Chapitre 54 |



“Si tu pars, je perds tout.”


Allongée sur le dos dans mon lit deux places je fixe sans grand intérêt la fenêtre de ma chambre. Le froid s'est invitée depuis peu dans la pièce et m'enveloppe. J'ai sacrément froid. Je devrais sans aucun doute refermer ma fenêtre pour que les températures remontent et que je me sente mieux mais sans que je ne sache vraiment pourquoi j'espère qu'une personne grimpe jusqu'à ma fenêtre et me vienne en aide. Que cette personne m'apporte du réconfort et de l'amour.

Évidemment, ça n'arrivera pas.

Stephen ne viendra pas. Il ne m'aime pas. La seule personne qu'il pourrait actuellement réconforter n'est autre que Lucie puisqu'ils sont désormais un couple d'après les rumeurs qui tournent au lycée. Je ne sais pas trop si je dois croire aux nouveaux scoops cependant avec les dernières informations d'Hollande il m'est impossible de ne pas croire à cette nouvelle qui me bouleverse énormément.

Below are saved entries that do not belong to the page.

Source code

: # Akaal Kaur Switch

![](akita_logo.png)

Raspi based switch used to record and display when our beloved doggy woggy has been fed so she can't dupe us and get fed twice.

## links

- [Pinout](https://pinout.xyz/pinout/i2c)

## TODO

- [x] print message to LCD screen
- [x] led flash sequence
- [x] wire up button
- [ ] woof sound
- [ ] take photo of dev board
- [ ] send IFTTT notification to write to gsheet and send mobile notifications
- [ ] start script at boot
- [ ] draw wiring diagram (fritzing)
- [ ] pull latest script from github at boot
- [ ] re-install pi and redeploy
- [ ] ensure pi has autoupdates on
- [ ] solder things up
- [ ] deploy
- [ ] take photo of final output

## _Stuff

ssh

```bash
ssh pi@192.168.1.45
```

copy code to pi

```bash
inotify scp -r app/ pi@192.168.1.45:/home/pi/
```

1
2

Tellement que je n'ai pas eu le courage de mettre les pieds au lycée. Je devrais probablement ne pas donner autant d'importance à ces personnes et continuer à vivre ma vie,
je le sais, mais au fond, je n'y arrive pas. Tout s'enchaîne à une vitesse inouïe et je n'ai pas le temps d'intercepter les coups qu'on me donne. Donc je les laisse m'abattre pour mieux me relever ensuite. Est-ce une bonne tactique ? je n'en sais rien mais celle-ci me convient pour l'instant.

Rassemblant le peu de force qui me reste en cette fin de soirée, je me détourne de la fenêtre et m'appuie sur mon flanc droit et regarde désormais la porte de chambre tout en veillant à ne pas me faire mal au bras — qui est encore muni d'un plâtre — malgré ma prise d'antidouleurs, elle ne part pas. Elle persiste. Je prends donc un cachet en plus. Ce qui me revient à trois. Je sais que ça ne doit pas être bon. Surtout en ce qui concerne les effets secondaires mais à vrai dire je m'en fiche pas. Le principal est que la douleur disparaisse.

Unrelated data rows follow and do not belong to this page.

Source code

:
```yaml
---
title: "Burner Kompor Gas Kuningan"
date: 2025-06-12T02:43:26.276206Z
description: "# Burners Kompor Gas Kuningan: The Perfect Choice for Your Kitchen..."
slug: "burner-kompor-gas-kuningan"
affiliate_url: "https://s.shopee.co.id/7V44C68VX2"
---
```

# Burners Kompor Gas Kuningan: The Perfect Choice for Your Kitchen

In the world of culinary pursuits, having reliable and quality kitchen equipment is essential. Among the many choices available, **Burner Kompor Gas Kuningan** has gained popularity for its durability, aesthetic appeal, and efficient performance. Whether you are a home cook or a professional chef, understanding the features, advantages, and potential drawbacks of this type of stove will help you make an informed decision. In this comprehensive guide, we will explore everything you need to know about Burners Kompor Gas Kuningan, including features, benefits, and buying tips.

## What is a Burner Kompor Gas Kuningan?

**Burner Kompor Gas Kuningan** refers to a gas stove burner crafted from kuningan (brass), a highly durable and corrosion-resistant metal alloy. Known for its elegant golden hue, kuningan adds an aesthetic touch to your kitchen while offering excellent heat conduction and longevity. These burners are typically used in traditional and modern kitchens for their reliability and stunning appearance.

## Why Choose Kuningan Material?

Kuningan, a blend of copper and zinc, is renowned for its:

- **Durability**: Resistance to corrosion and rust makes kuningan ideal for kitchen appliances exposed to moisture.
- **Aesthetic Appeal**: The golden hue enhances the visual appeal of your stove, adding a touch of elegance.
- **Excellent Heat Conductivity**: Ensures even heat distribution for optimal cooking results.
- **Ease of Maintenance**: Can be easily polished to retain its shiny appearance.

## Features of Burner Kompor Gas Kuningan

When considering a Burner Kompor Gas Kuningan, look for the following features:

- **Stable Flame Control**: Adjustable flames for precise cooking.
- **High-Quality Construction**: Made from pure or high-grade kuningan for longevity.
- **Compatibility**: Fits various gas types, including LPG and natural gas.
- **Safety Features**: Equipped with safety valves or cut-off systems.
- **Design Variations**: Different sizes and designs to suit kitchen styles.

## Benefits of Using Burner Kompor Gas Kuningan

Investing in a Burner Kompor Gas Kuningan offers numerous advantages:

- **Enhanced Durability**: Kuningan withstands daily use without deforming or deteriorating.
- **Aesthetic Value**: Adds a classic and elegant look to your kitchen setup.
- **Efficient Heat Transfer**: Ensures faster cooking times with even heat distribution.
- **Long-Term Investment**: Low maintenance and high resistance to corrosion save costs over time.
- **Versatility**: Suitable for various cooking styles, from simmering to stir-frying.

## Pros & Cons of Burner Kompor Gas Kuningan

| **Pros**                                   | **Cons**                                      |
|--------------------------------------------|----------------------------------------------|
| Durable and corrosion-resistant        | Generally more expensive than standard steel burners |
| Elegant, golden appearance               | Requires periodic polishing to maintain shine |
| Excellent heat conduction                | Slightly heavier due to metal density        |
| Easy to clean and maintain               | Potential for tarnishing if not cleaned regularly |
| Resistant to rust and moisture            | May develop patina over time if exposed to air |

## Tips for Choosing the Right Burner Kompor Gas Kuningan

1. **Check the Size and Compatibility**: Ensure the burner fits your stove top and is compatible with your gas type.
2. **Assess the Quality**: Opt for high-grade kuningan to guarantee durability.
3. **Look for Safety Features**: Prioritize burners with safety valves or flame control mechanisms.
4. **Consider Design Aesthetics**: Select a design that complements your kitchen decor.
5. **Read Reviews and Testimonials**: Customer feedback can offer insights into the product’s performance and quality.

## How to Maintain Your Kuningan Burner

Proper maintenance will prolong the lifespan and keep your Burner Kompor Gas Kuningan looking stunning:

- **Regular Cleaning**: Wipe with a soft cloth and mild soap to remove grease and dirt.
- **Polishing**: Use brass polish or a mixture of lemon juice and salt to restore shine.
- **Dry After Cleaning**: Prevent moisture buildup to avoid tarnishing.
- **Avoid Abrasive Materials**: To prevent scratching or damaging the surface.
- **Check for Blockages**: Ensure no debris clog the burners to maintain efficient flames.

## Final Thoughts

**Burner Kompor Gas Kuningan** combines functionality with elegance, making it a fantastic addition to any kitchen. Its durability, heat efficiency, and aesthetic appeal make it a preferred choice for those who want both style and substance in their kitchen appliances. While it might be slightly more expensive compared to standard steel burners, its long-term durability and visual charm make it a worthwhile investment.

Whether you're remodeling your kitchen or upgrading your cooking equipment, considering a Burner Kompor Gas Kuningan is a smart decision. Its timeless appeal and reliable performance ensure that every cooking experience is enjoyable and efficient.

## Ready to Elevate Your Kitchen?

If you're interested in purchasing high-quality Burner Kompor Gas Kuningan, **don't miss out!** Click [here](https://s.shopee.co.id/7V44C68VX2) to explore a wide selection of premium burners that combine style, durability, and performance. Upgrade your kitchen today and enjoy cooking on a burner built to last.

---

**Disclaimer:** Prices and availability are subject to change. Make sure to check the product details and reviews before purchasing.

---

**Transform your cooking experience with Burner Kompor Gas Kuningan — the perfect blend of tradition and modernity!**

Au pire des cas, j'en parlerai avec mon médecin puisque je dois me rendre à l'hôpital pour un examen de contrôle.

Soudainement la porte de ma chambre s'ouvre laissant apparaître mon père.
Je fronce légèrement les sourcils en croisant son regard à la fois fatigué et embarrassé.

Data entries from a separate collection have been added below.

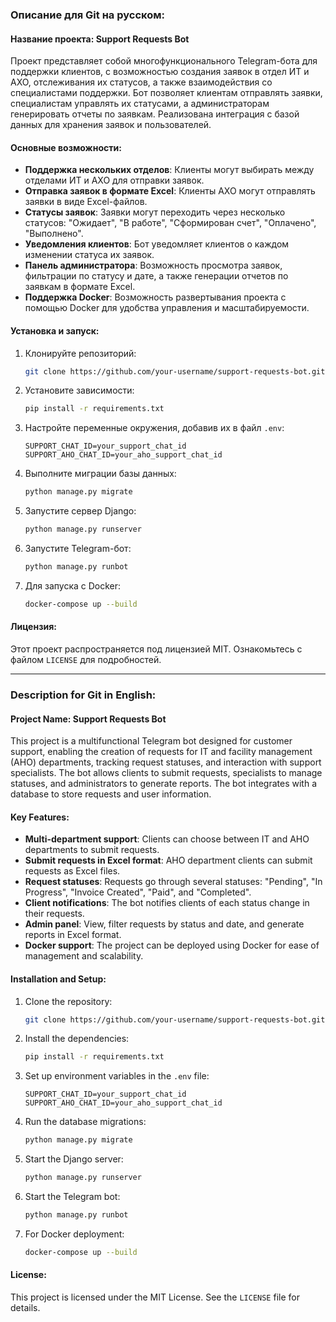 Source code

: ### Описание для Git на русском:

#### Название проекта: **Support Requests Bot**

Проект представляет собой многофункционального Telegram-бота для поддержки клиентов, с возможностью создания заявок в отдел ИТ и АХО, отслеживания их статусов, а также взаимодействия со специалистами поддержки. Бот позволяет клиентам отправлять заявки, специалистам управлять их статусами, а администраторам генерировать отчеты по заявкам. Реализована интеграция с базой данных для хранения заявок и пользователей.

#### Основные возможности:
- **Поддержка нескольких отделов**: Клиенты могут выбирать между отделами ИТ и АХО для отправки заявок.
- **Отправка заявок в формате Excel**: Клиенты АХО могут отправлять заявки в виде Excel-файлов.
- **Статусы заявок**: Заявки могут переходить через несколько статусов: "Ожидает", "В работе", "Сформирован счет", "Оплачено", "Выполнено".
- **Уведомления клиентов**: Бот уведомляет клиентов о каждом изменении статуса их заявок.
- **Панель администратора**: Возможность просмотра заявок, фильтрации по статусу и дате, а также генерации отчетов по заявкам в формате Excel.
- **Поддержка Docker**: Возможность развертывания проекта с помощью Docker для удобства управления и масштабируемости.

#### Установка и запуск:
1. Клонируйте репозиторий:
   ```bash
   git clone https://github.com/your-username/support-requests-bot.git
   ```

2. Установите зависимости:
   ```bash
   pip install -r requirements.txt
   ```

3. Настройте переменные окружения, добавив их в файл `.env`:
   ```
   SUPPORT_CHAT_ID=your_support_chat_id
   SUPPORT_AHO_CHAT_ID=your_aho_support_chat_id
   ```

4. Выполните миграции базы данных:
   ```bash
   python manage.py migrate
   ```

5. Запустите сервер Django:
   ```bash
   python manage.py runserver
   ```

6. Запустите Telegram-бот:
   ```bash
   python manage.py runbot
   ```

7. Для запуска с Docker:
   ```bash
   docker-compose up --build
   ```

#### Лицензия:
Этот проект распространяется под лицензией MIT. Ознакомьтесь с файлом `LICENSE` для подробностей.

---

### Description for Git in English:

#### Project Name: **Support Requests Bot**

This project is a multifunctional Telegram bot designed for customer support, enabling the creation of requests for IT and facility management (AHO) departments, tracking request statuses, and interaction with support specialists. The bot allows clients to submit requests, specialists to manage statuses, and administrators to generate reports. The bot integrates with a database to store requests and user information.

#### Key Features:
- **Multi-department support**: Clients can choose between IT and AHO departments to submit requests.
- **Submit requests in Excel format**: AHO department clients can submit requests as Excel files.
- **Request statuses**: Requests go through several statuses: "Pending", "In Progress", "Invoice Created", "Paid", and "Completed".
- **Client notifications**: The bot notifies clients of each status change in their requests.
- **Admin panel**: View, filter requests by status and date, and generate reports in Excel format.
- **Docker support**: The project can be deployed using Docker for ease of management and scalability.

#### Installation and Setup:
1. Clone the repository:
   ```bash
   git clone https://github.com/your-username/support-requests-bot.git
   ```

2. Install the dependencies:
   ```bash
   pip install -r requirements.txt
   ```

3. Set up environment variables in the `.env` file:
   ```
   SUPPORT_CHAT_ID=your_support_chat_id
   SUPPORT_AHO_CHAT_ID=your_aho_support_chat_id
   ```

4. Run the database migrations:
   ```bash
   python manage.py migrate
   ```

5. Start the Django server:
   ```bash
   python manage.py runserver
   ```

6. Start the Telegram bot:
   ```bash
   python manage.py runbot
   ```

7. For Docker deployment:
   ```bash
   docker-compose up --build
   ```

#### License:
This project is licensed under the MIT License. See the `LICENSE` file for details.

— Je pensais que tu dormirais, me dit-il en passant sa main sur sa barbe naissante.

— Comme tu le vois, ce n'est pas le cas. Que fais-tu dans ma chambre ? Pourquoi ne dors-tu pas ? Il est plus de trois heures du matin.

— Je pourrais te poser la même question.

— Je pense énormément à Mike, je lui annonce en soupirant.

À Michaël et aux promesses que je lui ai faite. Elles résonnent sans cesse dans ma tête. Elles me permettent de rester éveiller et de ne pas abandonner parce-que croyez-moi j'aurais déjà tout fait pour les rejoindre.

— Il me manque également, me dit mon père ce qui attise immédiatement ma colère.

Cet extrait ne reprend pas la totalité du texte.